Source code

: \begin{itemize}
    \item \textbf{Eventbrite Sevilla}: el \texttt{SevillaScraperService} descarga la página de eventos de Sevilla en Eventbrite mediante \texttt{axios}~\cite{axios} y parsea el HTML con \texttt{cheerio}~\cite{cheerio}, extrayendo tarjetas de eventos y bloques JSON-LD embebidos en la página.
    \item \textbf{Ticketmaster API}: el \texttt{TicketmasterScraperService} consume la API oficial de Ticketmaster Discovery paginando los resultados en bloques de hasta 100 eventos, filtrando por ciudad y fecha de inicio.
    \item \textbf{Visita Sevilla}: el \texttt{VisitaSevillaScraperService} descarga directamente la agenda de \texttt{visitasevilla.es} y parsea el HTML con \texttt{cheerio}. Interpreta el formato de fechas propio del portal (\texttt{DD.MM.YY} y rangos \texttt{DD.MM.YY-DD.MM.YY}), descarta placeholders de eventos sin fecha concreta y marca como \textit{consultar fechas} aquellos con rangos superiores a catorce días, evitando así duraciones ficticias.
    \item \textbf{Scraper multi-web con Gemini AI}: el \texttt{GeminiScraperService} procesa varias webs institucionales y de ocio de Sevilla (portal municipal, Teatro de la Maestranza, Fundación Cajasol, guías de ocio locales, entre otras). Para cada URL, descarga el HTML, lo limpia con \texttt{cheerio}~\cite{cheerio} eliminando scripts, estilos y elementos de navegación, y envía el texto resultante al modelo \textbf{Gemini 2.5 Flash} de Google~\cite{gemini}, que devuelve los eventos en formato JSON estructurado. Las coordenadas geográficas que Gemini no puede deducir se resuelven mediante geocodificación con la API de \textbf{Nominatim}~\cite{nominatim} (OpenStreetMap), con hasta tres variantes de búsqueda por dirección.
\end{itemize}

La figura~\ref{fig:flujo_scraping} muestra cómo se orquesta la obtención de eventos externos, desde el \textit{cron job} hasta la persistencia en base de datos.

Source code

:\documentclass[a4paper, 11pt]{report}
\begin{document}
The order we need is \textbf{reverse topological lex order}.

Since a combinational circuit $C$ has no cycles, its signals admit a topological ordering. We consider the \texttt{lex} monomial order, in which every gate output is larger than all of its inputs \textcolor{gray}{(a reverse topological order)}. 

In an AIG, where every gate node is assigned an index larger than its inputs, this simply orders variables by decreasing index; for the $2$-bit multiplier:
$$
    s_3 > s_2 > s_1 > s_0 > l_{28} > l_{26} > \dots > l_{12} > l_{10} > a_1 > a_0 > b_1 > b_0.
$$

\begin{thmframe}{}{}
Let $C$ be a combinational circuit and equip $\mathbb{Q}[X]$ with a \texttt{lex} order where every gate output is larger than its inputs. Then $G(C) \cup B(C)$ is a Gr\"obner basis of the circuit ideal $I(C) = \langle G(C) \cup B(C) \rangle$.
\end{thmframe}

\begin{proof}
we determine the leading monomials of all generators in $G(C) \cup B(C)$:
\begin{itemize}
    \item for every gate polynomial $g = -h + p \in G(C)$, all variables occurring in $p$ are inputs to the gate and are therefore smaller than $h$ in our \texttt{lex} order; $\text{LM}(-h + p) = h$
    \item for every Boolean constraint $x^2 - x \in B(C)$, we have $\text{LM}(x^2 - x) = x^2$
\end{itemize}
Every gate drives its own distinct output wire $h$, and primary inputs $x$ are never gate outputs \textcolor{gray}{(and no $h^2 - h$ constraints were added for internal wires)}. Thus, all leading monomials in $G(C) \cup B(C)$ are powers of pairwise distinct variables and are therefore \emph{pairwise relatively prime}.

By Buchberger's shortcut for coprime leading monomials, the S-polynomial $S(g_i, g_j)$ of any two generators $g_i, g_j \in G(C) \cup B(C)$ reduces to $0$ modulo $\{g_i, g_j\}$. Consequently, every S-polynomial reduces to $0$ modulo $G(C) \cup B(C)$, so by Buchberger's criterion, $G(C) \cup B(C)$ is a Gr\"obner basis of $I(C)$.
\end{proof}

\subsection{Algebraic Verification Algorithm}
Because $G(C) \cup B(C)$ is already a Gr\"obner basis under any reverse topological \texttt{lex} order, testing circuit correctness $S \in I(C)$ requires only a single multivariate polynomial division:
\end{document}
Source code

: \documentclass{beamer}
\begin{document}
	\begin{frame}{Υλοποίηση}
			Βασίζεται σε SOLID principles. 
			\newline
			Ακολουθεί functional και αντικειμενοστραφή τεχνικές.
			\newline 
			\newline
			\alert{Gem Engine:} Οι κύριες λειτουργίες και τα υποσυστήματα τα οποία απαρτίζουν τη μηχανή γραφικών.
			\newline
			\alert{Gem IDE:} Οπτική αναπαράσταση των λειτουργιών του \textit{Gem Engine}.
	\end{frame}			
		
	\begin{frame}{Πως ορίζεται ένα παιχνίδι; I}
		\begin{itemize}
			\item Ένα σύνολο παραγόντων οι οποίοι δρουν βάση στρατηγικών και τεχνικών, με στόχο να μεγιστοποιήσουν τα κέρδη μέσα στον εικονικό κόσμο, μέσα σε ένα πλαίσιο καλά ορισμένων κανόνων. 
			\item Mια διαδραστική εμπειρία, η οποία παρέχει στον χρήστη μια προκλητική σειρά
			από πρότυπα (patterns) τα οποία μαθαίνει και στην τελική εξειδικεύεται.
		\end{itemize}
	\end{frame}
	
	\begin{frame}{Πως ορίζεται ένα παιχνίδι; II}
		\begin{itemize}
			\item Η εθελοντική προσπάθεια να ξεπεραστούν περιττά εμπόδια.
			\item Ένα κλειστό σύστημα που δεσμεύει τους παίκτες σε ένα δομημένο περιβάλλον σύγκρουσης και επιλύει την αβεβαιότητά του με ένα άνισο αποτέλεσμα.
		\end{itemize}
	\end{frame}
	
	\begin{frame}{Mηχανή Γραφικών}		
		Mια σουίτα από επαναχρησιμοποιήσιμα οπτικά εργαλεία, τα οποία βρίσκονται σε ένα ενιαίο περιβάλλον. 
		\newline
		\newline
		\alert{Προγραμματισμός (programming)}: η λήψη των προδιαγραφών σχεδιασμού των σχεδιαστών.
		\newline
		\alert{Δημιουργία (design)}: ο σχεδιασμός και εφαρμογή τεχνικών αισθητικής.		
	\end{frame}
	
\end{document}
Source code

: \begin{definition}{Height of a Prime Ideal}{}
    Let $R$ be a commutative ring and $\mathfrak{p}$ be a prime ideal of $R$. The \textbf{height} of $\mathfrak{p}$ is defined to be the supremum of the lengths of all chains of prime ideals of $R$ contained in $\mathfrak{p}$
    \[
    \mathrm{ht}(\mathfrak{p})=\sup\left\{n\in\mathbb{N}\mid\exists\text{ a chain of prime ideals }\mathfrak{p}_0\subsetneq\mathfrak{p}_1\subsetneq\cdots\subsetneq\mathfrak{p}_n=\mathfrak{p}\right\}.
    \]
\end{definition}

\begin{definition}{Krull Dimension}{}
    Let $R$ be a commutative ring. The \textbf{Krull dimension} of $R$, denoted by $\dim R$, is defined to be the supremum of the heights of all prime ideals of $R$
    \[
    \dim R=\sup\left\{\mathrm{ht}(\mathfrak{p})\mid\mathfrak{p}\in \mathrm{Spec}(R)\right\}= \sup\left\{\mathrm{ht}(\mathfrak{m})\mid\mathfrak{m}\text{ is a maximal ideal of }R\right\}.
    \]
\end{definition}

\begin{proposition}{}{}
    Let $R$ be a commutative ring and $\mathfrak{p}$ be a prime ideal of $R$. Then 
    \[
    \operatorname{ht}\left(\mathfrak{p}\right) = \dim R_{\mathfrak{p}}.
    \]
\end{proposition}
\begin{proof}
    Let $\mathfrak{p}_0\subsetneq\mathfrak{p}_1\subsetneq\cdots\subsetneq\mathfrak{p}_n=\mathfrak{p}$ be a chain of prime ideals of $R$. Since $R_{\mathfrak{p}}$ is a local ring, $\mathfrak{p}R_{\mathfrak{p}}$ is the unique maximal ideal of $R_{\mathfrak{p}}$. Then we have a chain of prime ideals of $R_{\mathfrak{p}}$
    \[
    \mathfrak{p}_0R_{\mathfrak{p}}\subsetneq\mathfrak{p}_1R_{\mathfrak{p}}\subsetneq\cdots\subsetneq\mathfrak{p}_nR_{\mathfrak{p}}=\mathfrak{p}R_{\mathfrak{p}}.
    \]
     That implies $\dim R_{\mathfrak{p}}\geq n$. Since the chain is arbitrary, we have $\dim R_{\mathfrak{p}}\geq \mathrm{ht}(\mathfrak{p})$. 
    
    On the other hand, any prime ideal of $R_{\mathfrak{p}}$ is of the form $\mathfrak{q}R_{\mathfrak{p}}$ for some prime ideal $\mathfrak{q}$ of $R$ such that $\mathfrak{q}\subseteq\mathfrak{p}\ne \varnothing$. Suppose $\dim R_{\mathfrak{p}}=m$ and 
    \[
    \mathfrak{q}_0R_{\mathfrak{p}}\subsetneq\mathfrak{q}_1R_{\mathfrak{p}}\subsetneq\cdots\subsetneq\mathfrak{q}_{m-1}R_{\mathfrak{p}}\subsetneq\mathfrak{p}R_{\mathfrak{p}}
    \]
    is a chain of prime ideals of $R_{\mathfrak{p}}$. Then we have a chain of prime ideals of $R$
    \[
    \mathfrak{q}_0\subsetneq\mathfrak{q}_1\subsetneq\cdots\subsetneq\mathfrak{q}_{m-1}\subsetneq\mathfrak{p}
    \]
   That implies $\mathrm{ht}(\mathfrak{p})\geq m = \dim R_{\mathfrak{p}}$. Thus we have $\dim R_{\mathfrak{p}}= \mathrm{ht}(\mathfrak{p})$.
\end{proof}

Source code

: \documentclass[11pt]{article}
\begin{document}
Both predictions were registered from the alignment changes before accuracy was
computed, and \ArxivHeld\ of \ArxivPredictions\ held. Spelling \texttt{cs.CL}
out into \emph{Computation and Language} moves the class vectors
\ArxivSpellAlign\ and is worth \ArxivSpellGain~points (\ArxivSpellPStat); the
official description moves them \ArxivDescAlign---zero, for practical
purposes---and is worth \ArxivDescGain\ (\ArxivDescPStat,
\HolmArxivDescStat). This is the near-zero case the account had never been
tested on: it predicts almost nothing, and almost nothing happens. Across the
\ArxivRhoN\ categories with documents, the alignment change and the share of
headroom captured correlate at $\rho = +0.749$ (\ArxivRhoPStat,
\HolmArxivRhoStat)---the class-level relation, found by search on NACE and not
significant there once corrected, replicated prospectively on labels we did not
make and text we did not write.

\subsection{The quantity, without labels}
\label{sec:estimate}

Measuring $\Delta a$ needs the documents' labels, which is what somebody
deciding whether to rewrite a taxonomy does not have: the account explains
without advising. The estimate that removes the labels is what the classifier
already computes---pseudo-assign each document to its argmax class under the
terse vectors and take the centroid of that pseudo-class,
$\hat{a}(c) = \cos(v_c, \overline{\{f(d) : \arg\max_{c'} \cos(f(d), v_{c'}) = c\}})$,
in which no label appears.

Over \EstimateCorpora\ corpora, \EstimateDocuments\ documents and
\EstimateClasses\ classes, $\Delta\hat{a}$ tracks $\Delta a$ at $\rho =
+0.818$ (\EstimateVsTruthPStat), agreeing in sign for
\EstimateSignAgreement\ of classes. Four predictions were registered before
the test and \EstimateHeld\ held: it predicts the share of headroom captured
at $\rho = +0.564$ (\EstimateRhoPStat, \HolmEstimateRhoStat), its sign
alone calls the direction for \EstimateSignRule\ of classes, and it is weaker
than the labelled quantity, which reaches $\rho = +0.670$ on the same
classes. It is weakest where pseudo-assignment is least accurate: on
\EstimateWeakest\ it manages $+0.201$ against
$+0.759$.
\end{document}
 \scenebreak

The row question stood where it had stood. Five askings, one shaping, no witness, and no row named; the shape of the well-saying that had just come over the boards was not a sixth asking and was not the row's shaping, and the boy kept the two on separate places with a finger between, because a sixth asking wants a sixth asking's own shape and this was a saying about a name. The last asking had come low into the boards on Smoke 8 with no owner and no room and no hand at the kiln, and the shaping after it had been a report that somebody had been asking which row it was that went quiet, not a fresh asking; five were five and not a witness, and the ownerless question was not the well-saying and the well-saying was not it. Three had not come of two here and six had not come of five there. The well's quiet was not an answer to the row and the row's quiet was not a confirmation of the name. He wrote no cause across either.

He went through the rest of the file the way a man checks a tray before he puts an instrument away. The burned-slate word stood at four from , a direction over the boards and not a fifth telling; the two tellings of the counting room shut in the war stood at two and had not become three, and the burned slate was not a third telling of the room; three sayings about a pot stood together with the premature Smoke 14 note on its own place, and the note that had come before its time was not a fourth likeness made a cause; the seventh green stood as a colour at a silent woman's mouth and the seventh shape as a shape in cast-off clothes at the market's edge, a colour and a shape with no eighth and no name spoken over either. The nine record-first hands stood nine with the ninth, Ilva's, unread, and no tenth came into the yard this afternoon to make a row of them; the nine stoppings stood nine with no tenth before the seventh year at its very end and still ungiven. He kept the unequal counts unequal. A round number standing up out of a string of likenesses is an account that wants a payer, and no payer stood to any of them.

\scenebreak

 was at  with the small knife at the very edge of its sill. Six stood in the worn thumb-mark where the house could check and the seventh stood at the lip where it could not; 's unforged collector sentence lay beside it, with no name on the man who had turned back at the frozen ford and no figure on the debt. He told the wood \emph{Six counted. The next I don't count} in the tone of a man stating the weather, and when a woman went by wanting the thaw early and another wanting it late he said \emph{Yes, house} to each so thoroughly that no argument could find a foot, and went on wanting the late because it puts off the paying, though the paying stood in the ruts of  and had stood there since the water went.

**ASSIGNMENT:**
The number of lines above where the word "quantity" occurs, and only that number, is the answer.

**EXERCISE ANSWER:**
2